The Lincoln Center for Applied Ethics invites students and faculty to play, experiment, and discover using our Humane Tech Oracle Deck to explore our relationships with “the algorithm;” a mystifying black box we interact with every time we use our smart technology or engage in social media.

We will also be sharing about our newest research project, Understanding Algorithmic Folk Theories: Tracing Community-Based Knowledge on TikTok, which was recently awarded a grant by the NEH Dangers and Opportunities of Technology program.  

Learn more.

Humanities Week SILC Café: German

1:30 p.m. to 2:30 p.m. | Durham Hall Lobby

The School of International Letters and Cultures invites anyone who is searching for a place to come and get to know people from across the world or surround themselves with languages from around the globe. 

SILC Café will be every day during Humanities Week with a different language department hosting each one — and a Sun Devil Rewards secret word each day! 

Learn more.

Arming Students for Good: Youth Activism to Prevent Violence

3 p.m. to 5 p.m. | Walton Center for Planetary Health (Room 107 and Atrium)

Join the Humanities Lab at Arizona State University for a late afternoon event designed to elevate youth voices in collective efforts to prevent violence. 

Hear from public figures, scientists and students about what we know about school shootings. Participate in interactive activities designed to demonstrate the urgent need for innovative solutions.  

Learn more.


Tuesday, Oct. 17

Open Mic hosted by Hayden’s Ferry Review and Thousand Languages Project

12 p.m. to 1 p.m. | Virginia G. Piper Center for Creative Writing or Online

Come share your creative work at this open mic event hosted by Hayden’s Ferry Review and the Thousand Languages Project.

We welcome poets, short story writers, and song writers/musicians and a microphone will be provided.
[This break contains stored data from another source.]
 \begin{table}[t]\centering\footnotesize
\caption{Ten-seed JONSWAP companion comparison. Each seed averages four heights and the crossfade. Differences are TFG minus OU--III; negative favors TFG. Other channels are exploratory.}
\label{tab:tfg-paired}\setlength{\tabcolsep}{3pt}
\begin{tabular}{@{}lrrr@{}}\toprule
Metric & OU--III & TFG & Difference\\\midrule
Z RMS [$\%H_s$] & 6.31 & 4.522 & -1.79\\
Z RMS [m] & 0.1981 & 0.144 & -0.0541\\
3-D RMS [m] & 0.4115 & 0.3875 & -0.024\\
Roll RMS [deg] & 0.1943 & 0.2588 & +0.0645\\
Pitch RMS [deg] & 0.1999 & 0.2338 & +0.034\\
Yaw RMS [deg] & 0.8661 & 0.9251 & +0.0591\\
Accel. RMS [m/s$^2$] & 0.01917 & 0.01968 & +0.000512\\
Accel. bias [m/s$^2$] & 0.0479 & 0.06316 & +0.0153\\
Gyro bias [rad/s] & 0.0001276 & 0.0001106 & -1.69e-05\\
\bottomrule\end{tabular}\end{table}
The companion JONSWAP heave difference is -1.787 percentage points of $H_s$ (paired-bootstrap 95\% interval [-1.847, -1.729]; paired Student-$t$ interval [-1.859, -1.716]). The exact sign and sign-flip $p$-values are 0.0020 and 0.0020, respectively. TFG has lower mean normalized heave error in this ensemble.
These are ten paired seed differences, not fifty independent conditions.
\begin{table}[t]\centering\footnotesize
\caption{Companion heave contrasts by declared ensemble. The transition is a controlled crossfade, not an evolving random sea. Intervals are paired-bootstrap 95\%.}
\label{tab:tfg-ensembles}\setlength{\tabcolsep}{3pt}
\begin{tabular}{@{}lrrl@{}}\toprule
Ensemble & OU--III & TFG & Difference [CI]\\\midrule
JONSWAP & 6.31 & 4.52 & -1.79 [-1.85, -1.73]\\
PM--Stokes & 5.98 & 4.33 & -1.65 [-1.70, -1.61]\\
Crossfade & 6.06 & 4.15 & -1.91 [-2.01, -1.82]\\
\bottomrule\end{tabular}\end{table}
Participants may share up to 3 minutes. Walk-ins may still sign up to participate. 

Learn more.

ASU Worldbuilding Initiative Distinguished Lecture with Connor Alexander

1:30 p.m. to 3:30 p.m. 

The ASU Worldbuilding Initiative invites you to join us during Humanities Week to welcome our Fall 2023 Worldbuilding Distinguished Lecturer, Connor Alexander, lead designer of the award-winning tabletop roleplaying game Coyote & Crow.

In this interactive lecture and workshop, Connor Alexander will first introduce the world of Coyote & Crow, a sci-fi and fantasy tabletop role playing game set in a First Nations alternate future where colonization never happened, detailing the inventive and collaborative work that went into the game’s design and launch.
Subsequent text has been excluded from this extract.